Third Party Update Catalog
We aren’t finished yet. Antivirus scanners are not perfect, especially when it comes to custom written or brand new threats. The more serious attacks out there are not done by script kiddies in a basement; they’re done by organised crime, your competitors, and state agencies. They have the time and money to create new programs to leverage discovered vulnerabilities. For example, it’s one thing to scan for Conficker, it’s another thing to fix the vulnerability that it attacks so you can prevent anyone else from attacking it.
So you can use Windows Update, WSUS, ConfigMgr, or SCE to patch Windows. Great! The attachment that was used in the allegedly attack on HM Treasury was allegedly based on an Adobe product. How often do you see Adobe products looking to update themselves to fix some security issue? It feels to me like it happens a few times a week. I bet most of you, and your users, disable these annoying updates – and that’s what the attacker is betting on! They can write a custom attack, build it into a PDF (or whatever), send it to a user in your organisation using a crafted email that appears innocent enough, it’ll sail through the scanners (because it is an unknown attack), the attachment is opened in a vulnerable reader, and *badda bing* the attacker now has control of a PC on your network.
*PANIC* This is where you uninstall Adobe Reader, Flash, etc, and use third party alternatives – not so fast, my friend! (Why do I keep quoting Lee Corso?). Adobe products, like every other, has vulnerabilities. If you think those other readers don’t then you’re fooling yourself. If you’re a big enough target, then an attacker will figure out what third party reader you use via social engineering, and craft an attack for that. With Adobe, you at least have a way to force updates for your users.

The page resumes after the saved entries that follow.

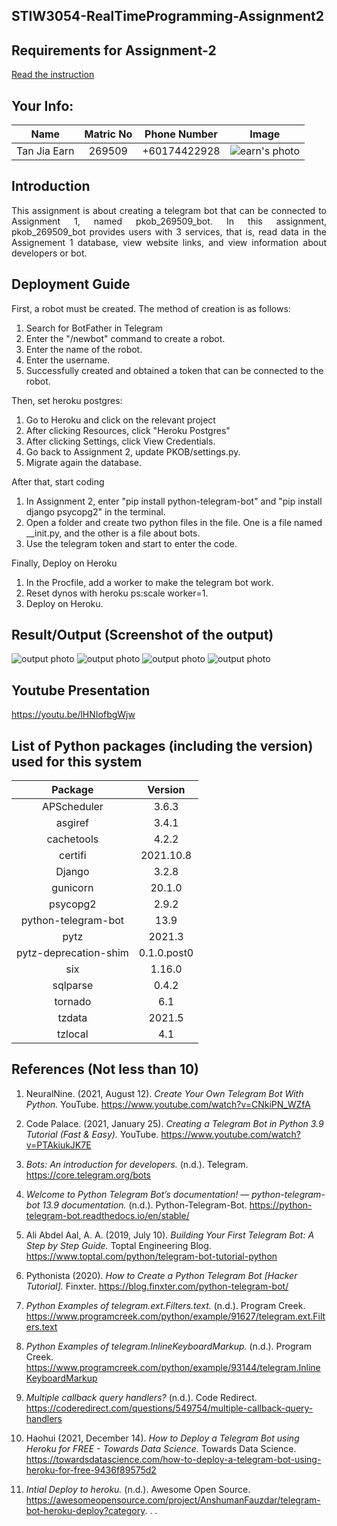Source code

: ## STIW3054-RealTimeProgramming-Assignment2

## Requirements for Assignment-2
[Read the instruction](https://github.com/STIW3054-A211/e-sulam/blob/main/Assignment-2.md)

## Your Info:
|                 Name                  | Matric No |  Phone Number   |                   Image                   |
| :-----------------------------------: | :-------: | :-------------: | :---------------------------------------: |
| Tan Jia Earn                          |  269509   | +60174422928    | ![earn's photo](./images/earn.jpg)        |

## Introduction
<p align="justify">This assignment is about creating a telegram bot that can be connected to Assignment 1, named pkob_269509_bot. In this assignment, pkob_269509_bot provides users with 3 services, that is, read data in the Assignement 1 database, view website links, and view information about developers or bot. </p>

## Deployment Guide
First, a robot must be created. The method of creation is as follows:
1. Search for BotFather in Telegram
2. Enter the "/newbot" command to create a robot.
3. Enter the name of the robot.
4. Enter the username.
5. Successfully created and obtained a token that can be connected to the robot.

Then, set heroku postgres:
1. Go to Heroku and click on the relevant project
2. After clicking Resources, click "Heroku Postgres"
3. After clicking Settings, click View Credentials.
4. Go back to Assignment 2, update PKOB/settings.py.
5. Migrate again the database.

After that, start coding
1. In Assignment 2, enter "pip install python-telegram-bot" and "pip install django psycopg2" in the terminal.
2. Open a folder and create two python files in the file. One is a file named __init.py, and the other is a file about bots.
3. Use the telegram token and start to enter the code.

Finally, Deploy on Heroku
1. In the Procfile, add a worker to make the telegram bot work.
2. Reset dynos with heroku ps:scale worker=1.
3. Deploy on Heroku.

## Result/Output (Screenshot of the output)
![output photo](./images/output1.png) 
![output photo](./images/output2.png) 
![output photo](./images/output3.png) 
![output photo](./images/output4.png)

## Youtube Presentation
https://youtu.be/lHNIofbgWjw

## List of Python packages (including the version) used for this system
| Package                   |   Version           |
| :-----------------------: | :-----------------: | 
| APScheduler               |    3.6.3            |
| asgiref                   |    3.4.1            |
| cachetools                |    4.2.2            |
| certifi                   |    2021.10.8        |
| Django                    |    3.2.8            |
| gunicorn                  |    20.1.0           |
| psycopg2                  |    2.9.2            |
| python-telegram-bot       |    13.9             |
| pytz                      |    2021.3           |
| pytz-deprecation-shim     |    0.1.0.post0      |
| six                       |    1.16.0           |
| sqlparse                  |    0.4.2            |
| tornado                   |    6.1              |
| tzdata                    |    2021.5           |
| tzlocal                   |    4.1              |

## References (Not less than 10)

1. NeuralNine. (2021, August 12). <i>Create Your Own Telegram Bot With Python.</i> YouTube. https://www.youtube.com/watch?v=CNkiPN_WZfA


2. Code Palace. (2021, January 25). <i> Creating a Telegram Bot in Python 3.9 Tutorial (Fast & Easy).</i>  YouTube. https://www.youtube.com/watch?v=PTAkiukJK7E


3. <i> Bots: An introduction for developers. </i>  (n.d.). Telegram. https://core.telegram.org/bots


4. <i>Welcome to Python Telegram Bot’s documentation! — python-telegram-bot 13.9 documentation. </i>(n.d.). Python-Telegram-Bot. https://python-telegram-bot.readthedocs.io/en/stable/


5. Ali Abdel Aal, A. A. (2019, July 10). <i>Building Your First Telegram Bot: A Step by Step Guide.</i> Toptal Engineering Blog. https://www.toptal.com/python/telegram-bot-tutorial-python


6. Pythonista (2020). <i>How to Create a Python Telegram Bot [Hacker Tutorial].</i> Finxter. https://blog.finxter.com/python-telegram-bot/


7. <i>Python Examples of telegram.ext.Filters.text.</i> (n.d.). Program Creek. https://www.programcreek.com/python/example/91627/telegram.ext.Filters.text


8. <i>Python Examples of telegram.InlineKeyboardMarkup.</i> (n.d.). Program Creek. https://www.programcreek.com/python/example/93144/telegram.InlineKeyboardMarkup


9. <i> Multiple callback query handlers?</i>  (n.d.). Code Redirect. https://coderedirect.com/questions/549754/multiple-callback-query-handlers


10. Haohui (2021, December 14). <i>How to Deploy a Telegram Bot using Heroku for FREE - Towards Data Science.</i> Towards Data Science. https://towardsdatascience.com/how-to-deploy-a-telegram-bot-using-heroku-for-free-9436f89575d2


11. <i>Intial Deploy to heroku.</i> (n.d.). Awesome Open Source. https://awesomeopensource.com/project/AnshumanFauzdar/telegram-bot-heroku-deploy?category. . .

No, we cannot trust users to run Adobe updates by themselves, just like we cannot trust them to run Microsoft updates for themselves. Adobe has created software update catalogues that we can use in System Center Configuration Manager (MSFT’s main way to adopt/control consumerisation of IT) and System Center Essentials. This will allow you to centrally download, test, approve, and deploy updates to relevant machines in an automated, and scheduled manner, with deployment deadlines. Now you can force those vulnerable PCs to update, and secure your network against those vulnerabilities.
Summary
With all this you get layered defences. Is it 100% secure? No. Like I said, I’m honest enough to say that I’m not a security expert but I know that with the above systems, you could protect yourself against the same attack that allegedly targeted HM Treasury (based on the information that I heard this morning). Combine this with protection for PCs, servers, SharePoint, Lync, and so on, and you’ll have a nice fortress. You can’t rely on people to protect the castle, and that’s why you need an automated portcullis approach like this. The responsibility then falls on you as the gatekeeper to ensure that the gate is built correctly.
Note: I don’t know why some people always assume that virtual machines (on any hypervisor) assume that security should be any different for them. The virtualised workloads still need the same levels of protection that they physical alternative would.